The israel air force pilot training has something on the order of 98% success. They has a scientific sscreening process. The US air force has something on the order of 10%. You meet the basic qualification, you want to give it a shot you get a 1 in ten chance. Very democratic.
So I think that just because people are crazy and your chances are not good is no reason to shoot a process down. That is my point.
SD
"
Let me see if I follow your logic here: I get the impression you're saying that Hyde may work for 10% (or whatever small percentage) of its students, so parents should simply sign their kids up and hope for the best, hoping that they'll end up in the "success" group, even though the odds of success aren't good? Are you really arguing that? If so, that seems incredibly insensitive and arrogant. What you seem to be saying is that parents should take a huge risk, financially and emotionally, and that it's okay that most of them will spend $35,000-40,000 a year to send their kids to Hyde even when Hyde will end up not being a good place for their kids. And that's not to mention the emotional travesty for these families who have to live through what is likely to turn out to be a painful Hyde experience (except for the small percentage who have a good experience). Are you REALLY taking that position?

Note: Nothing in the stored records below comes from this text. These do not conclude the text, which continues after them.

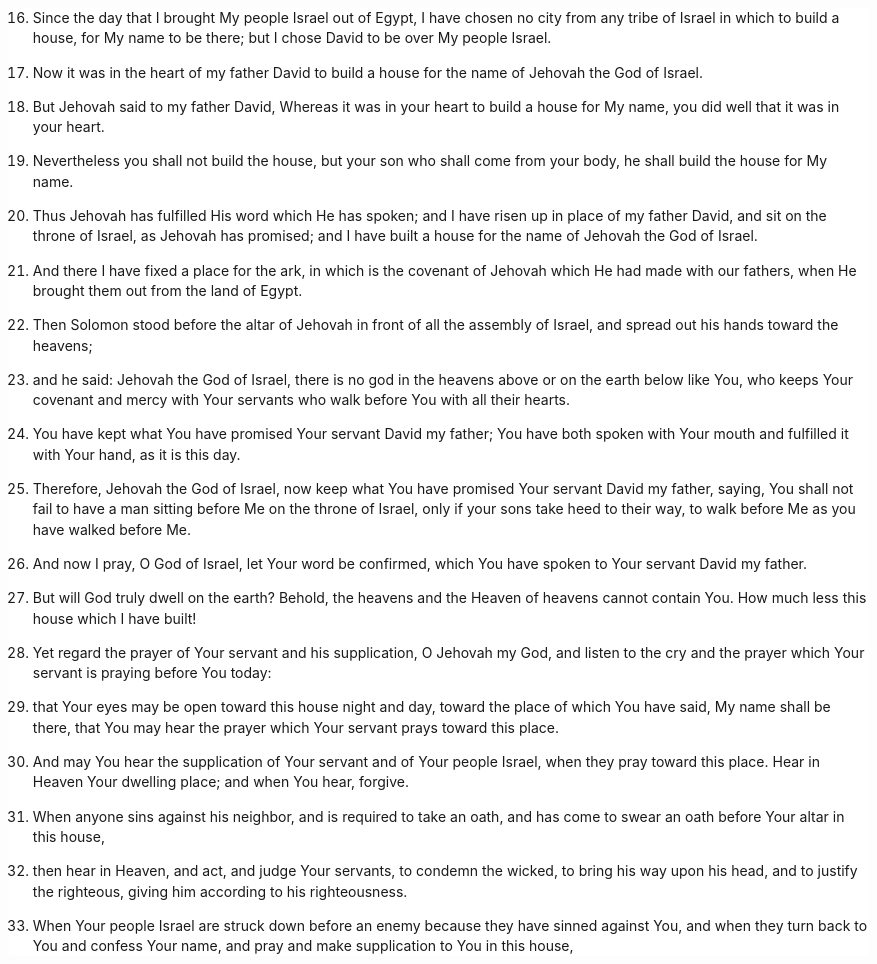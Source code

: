16. Since the day that I brought My people Israel out of Egypt, I have chosen no city from any tribe of Israel in which to build a house, for My name to be there; but I chose David to be over My people Israel.

17. Now it was in the heart of my father David to build a house for the name of Jehovah the God of Israel.

18. But Jehovah said to my father David, Whereas it was in your heart to build a house for My name, you did well that it was in your heart.

19. Nevertheless you shall not build the house, but your son who shall come from your body, he shall build the house for My name.

20. Thus Jehovah has fulfilled His word which He has spoken; and I have risen up in place of my father David, and sit on the throne of Israel, as Jehovah has promised; and I have built a house for the name of Jehovah the God of Israel.

21. And there I have fixed a place for the ark, in which is the covenant of Jehovah which He had made with our fathers, when He brought them out from the land of Egypt.

22. Then Solomon stood before the altar of Jehovah in front of all the assembly of Israel, and spread out his hands toward the heavens;

23. and he said: Jehovah the God of Israel, there is no god in the heavens above or on the earth below like You, who keeps Your covenant and mercy with Your servants who walk before You with all their hearts.

24. You have kept what You have promised Your servant David my father; You have both spoken with Your mouth and fulfilled it with Your hand, as it is this day.

25. Therefore, Jehovah the God of Israel, now keep what You have promised Your servant David my father, saying, You shall not fail to have a man sitting before Me on the throne of Israel, only if your sons take heed to their way, to walk before Me as you have walked before Me.

26. And now I pray, O God of Israel, let Your word be confirmed, which You have spoken to Your servant David my father.

27. But will God truly dwell on the earth? Behold, the heavens and the Heaven of heavens cannot contain You. How much less this house which I have built!

28. Yet regard the prayer of Your servant and his supplication, O Jehovah my God, and listen to the cry and the prayer which Your servant is praying before You today:

29. that Your eyes may be open toward this house night and day, toward the place of which You have said, My name shall be there, that You may hear the prayer which Your servant prays toward this place.

30. And may You hear the supplication of Your servant and of Your people Israel, when they pray toward this place. Hear in Heaven Your dwelling place; and when You hear, forgive.

31. When anyone sins against his neighbor, and is required to take an oath, and has come to swear an oath before Your altar in this house,

32. then hear in Heaven, and act, and judge Your servants, to condemn the wicked, to bring his way upon his head, and to justify the righteous, giving him according to his righteousness.

33. When Your people Israel are struck down before an enemy because they have sinned against You, and when they turn back to You and confess Your name, and pray and make supplication to You in this house,
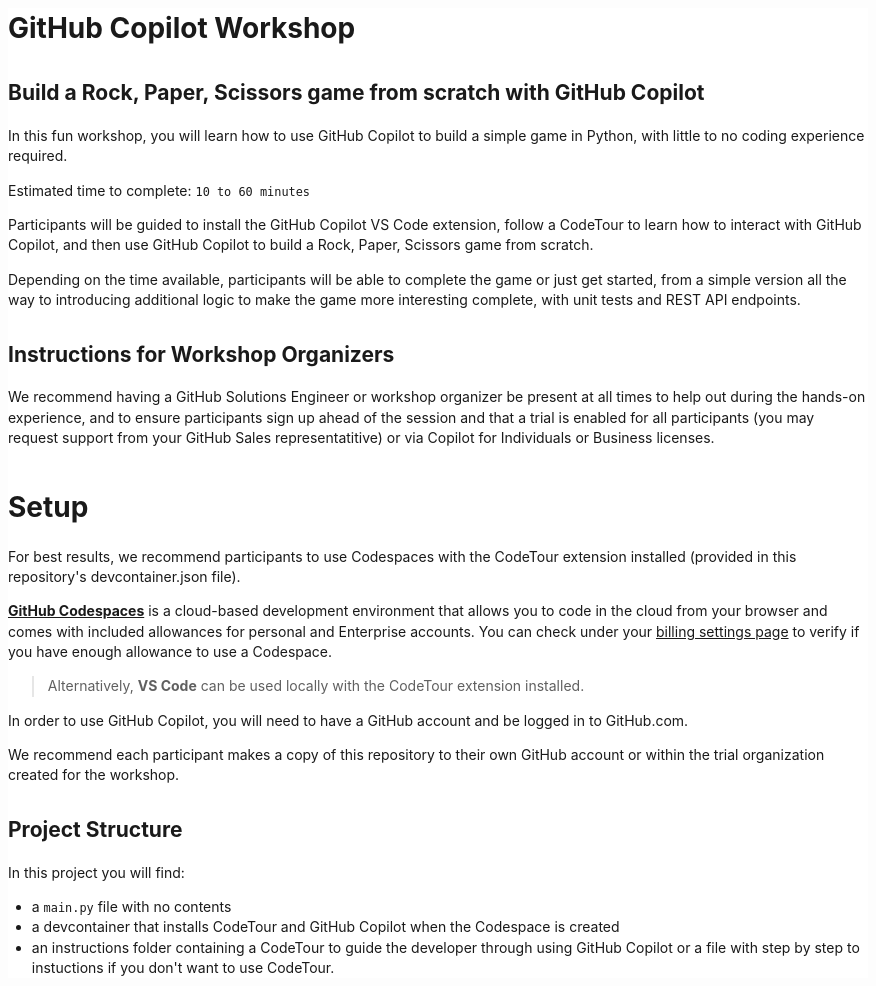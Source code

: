 # GitHub Copilot Workshop



## Build a Rock, Paper, Scissors game from scratch with GitHub Copilot

In this fun workshop, you will learn how to use GitHub Copilot to build a simple game in Python, with little to no coding experience required.

Estimated time to complete: `10 to 60 minutes`

Participants will be guided to install the GitHub Copilot VS Code extension, follow a CodeTour to learn how to interact with GitHub Copilot, and then use GitHub Copilot to build a Rock, Paper, Scissors game from scratch. 

Depending on the time available, participants will be able to complete the game or just get started, from a simple version all the way to introducing additional logic to make the game more interesting complete, with unit tests and REST API endpoints.



## Instructions for Workshop Organizers

We recommend having a GitHub Solutions Engineer or workshop organizer be present at all times to help out during the hands-on experience, and to ensure participants sign up ahead of the session and that a trial is enabled for all participants (you may request support from your GitHub Sales representatitive) or via Copilot for Individuals or Business licenses. 

# Setup

For best results, we recommend participants to use Codespaces with the CodeTour extension installed (provided in this repository's devcontainer.json file). 

[**GitHub Codespaces**](https://github.com/features/codespaces) is a cloud-based development environment that allows you to code in the cloud from your browser and comes with included allowances for personal and Enterprise accounts. You can check under your [billing settings page](https://github.com/settings/billing) to verify if you have enough allowance to use a Codespace.

> Alternatively, **VS Code** can be used locally with the CodeTour extension installed.

In order to use GitHub Copilot, you will need to have a GitHub account and be logged in to GitHub.com. 

We recommend each participant makes a copy of this repository to their own GitHub account or within the trial organization created for the workshop.

## Project Structure

In this project you will find: 

* a `main.py` file with no contents
* a devcontainer that installs CodeTour and GitHub Copilot when the Codespace is created
* an instructions folder containing a CodeTour to guide the developer through using GitHub Copilot or a file with step by step to instuctions if you don't want to use CodeTour. 
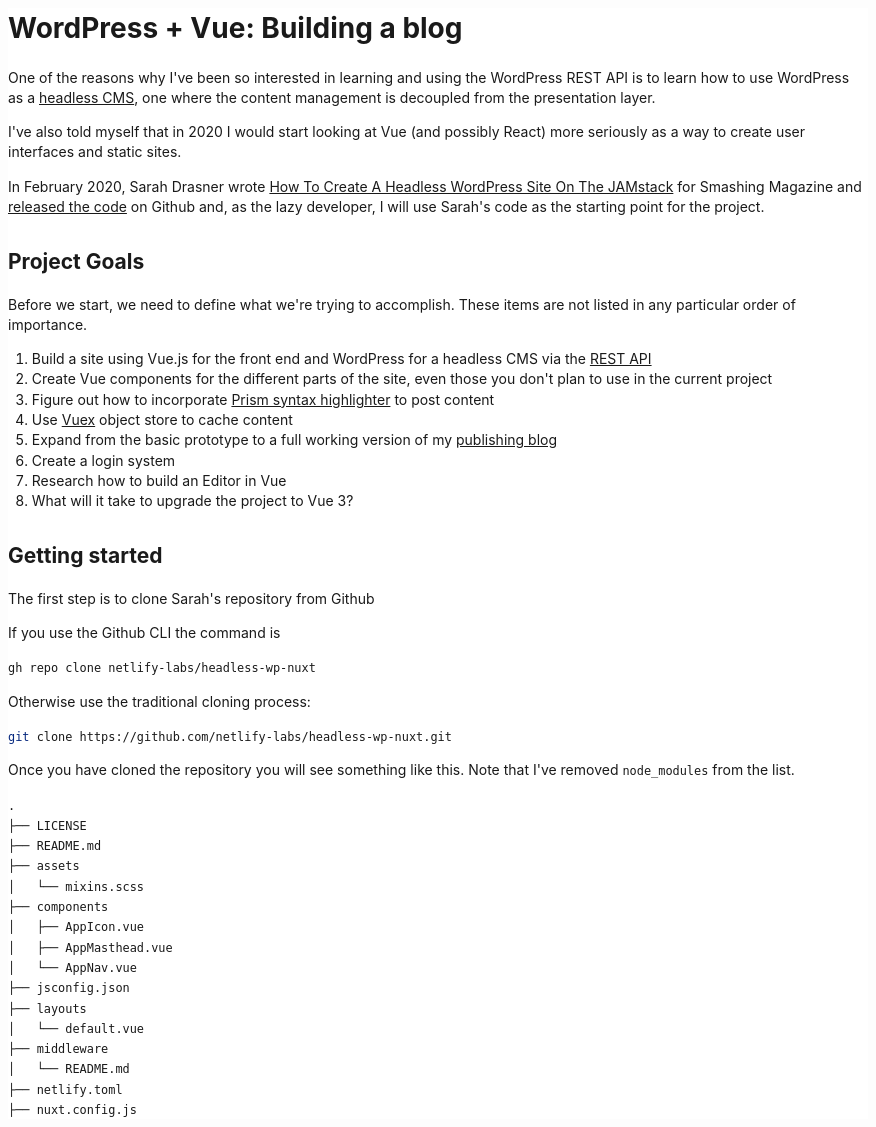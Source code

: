 # WordPress + Vue: Building a blog

One of the reasons why I've been so interested in learning and using the WordPress REST API is to learn how to use WordPress as a [headless CMS](https://www.sanity.io/blog/headless-cms-explained), one where the content management is decoupled from the presentation layer.

I've also told myself that in 2020 I would start looking at Vue (and possibly React) more seriously as a way to create user interfaces and static sites.

In February 2020, Sarah Drasner wrote [How To Create A Headless WordPress Site On The JAMstack](https://www.smashingmagazine.com/2020/02/headless-wordpress-site-jamstack/) for Smashing Magazine and [released the code](https://github.com/netlify-labs/headless-wp-nuxt) on Github and, as the lazy developer, I will use Sarah's code as the starting point for the project.

## Project Goals

Before we start, we need to define what we're trying to accomplish. These items are not listed in any  particular order of importance.

1. Build a site using Vue.js for the front end and WordPress for a headless CMS via the [REST API](https://developer.wordpress.org/rest-api/)
2. Create Vue components for the different parts of the site, even those you don't plan to use in the current project
3. Figure out how to incorporate [Prism syntax highlighter](https://prismjs.com/) to post content
4. Use [Vuex](https://vuex.vuejs.org/) object store to cache content
5. Expand from the basic prototype to a full working version of my [publishing blog](https://publishing-project.rivendellweb.net/)
6. Create a login system
7. Research how to build an Editor in Vue
8. What will it take to upgrade the project to Vue 3?

## Getting started

The first step is to clone Sarah's repository from Github

If you use the Github CLI the command is

```bash
gh repo clone netlify-labs/headless-wp-nuxt
```

Otherwise use the traditional cloning process:

```bash
git clone https://github.com/netlify-labs/headless-wp-nuxt.git
```

Once you have cloned the repository you will see something like this. Note that I've removed `node_modules` from the list.

```text
.
├── LICENSE
├── README.md
├── assets
│   └── mixins.scss
├── components
│   ├── AppIcon.vue
│   ├── AppMasthead.vue
│   └── AppNav.vue
├── jsconfig.json
├── layouts
│   └── default.vue
├── middleware
│   └── README.md
├── netlify.toml
├── nuxt.config.js
```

Our family was mislead by Hyde. We had no idea they accepted so many kids with so many mental health problems and didn't have a trained staff to deal with that. We had no idea so many of Hyde's staff are inexperienced when it comes to the type of student body there.
We wish Hyde had been more honest from the beginning about the way it accepts a huge percentage of applicants, including those who need a very different kind of school. We wish Hyde only accepted the kind of students that are a proper fit for its character education model.
To push your analogy, wouldn't it be much more fair and appropriate (and sensitive) to try to do careful screening at the front end, the way the Israeli Air Force does it? Isn't that the right way to do it for all concerned?